(Saved entries)
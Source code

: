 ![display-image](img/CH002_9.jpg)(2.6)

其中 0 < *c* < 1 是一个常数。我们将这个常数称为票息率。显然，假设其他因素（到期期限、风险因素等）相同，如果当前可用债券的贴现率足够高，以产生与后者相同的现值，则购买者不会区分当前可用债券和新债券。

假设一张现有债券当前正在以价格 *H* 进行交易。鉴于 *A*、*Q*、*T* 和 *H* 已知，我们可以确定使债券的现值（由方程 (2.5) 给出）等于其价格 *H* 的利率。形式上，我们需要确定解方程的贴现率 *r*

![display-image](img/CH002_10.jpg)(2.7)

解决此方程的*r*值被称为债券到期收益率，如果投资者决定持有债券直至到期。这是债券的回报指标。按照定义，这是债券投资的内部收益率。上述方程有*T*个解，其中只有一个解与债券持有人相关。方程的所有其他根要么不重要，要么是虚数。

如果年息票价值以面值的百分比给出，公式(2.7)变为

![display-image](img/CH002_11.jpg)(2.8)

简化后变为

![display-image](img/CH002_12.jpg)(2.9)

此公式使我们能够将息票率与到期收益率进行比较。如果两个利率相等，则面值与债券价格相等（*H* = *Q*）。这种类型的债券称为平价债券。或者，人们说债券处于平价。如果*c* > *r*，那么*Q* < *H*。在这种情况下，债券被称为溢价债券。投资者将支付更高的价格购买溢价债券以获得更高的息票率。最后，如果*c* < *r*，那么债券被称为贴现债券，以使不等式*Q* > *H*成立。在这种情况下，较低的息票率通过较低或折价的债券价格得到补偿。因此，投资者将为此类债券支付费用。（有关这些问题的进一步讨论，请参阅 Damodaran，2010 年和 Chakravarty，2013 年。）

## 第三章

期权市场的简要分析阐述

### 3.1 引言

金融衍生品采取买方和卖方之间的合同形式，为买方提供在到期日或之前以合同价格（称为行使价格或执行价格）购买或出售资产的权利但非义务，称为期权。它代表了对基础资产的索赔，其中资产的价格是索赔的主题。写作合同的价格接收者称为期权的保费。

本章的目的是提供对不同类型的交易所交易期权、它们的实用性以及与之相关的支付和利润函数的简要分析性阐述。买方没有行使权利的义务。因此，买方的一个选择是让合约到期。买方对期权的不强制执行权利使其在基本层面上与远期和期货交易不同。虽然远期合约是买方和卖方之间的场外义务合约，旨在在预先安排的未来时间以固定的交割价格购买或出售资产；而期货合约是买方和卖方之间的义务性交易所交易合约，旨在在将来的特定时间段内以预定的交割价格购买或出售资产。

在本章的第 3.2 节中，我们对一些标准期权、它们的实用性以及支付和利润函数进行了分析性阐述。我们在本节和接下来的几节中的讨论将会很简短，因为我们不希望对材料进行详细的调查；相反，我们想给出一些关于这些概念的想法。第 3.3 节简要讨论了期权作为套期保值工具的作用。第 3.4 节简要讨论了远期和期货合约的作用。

## ABOUT THIS EXERCISE
Reproduce only the lines above, starting at the line with "其中 0 < *c* < 1" and ending at the line with "假设一张现有债券当前正在以价格 *H* 进行交易。鉴于", exactly as written.

## WRITTEN RESPONSE
其中 0 < *c* < 1 是一个常数。我们将这个常数称为票息率。显然，假设其他因素（到期期限、风险因素等）相同，如果当前可用债券的贴现率足够高，以产生与后者相同的现值，则购买者不会区分当前可用债券和新债券。

假设一张现有债券当前正在以价格 *H* 进行交易。鉴于 *A*、*Q*、*T* 和 *H* 已知，我们可以确定使债券的现值（由方程 (2.5) 给出）等于其价格 *H* 的利率。形式上，我们需要确定解方程的贴现率 *r*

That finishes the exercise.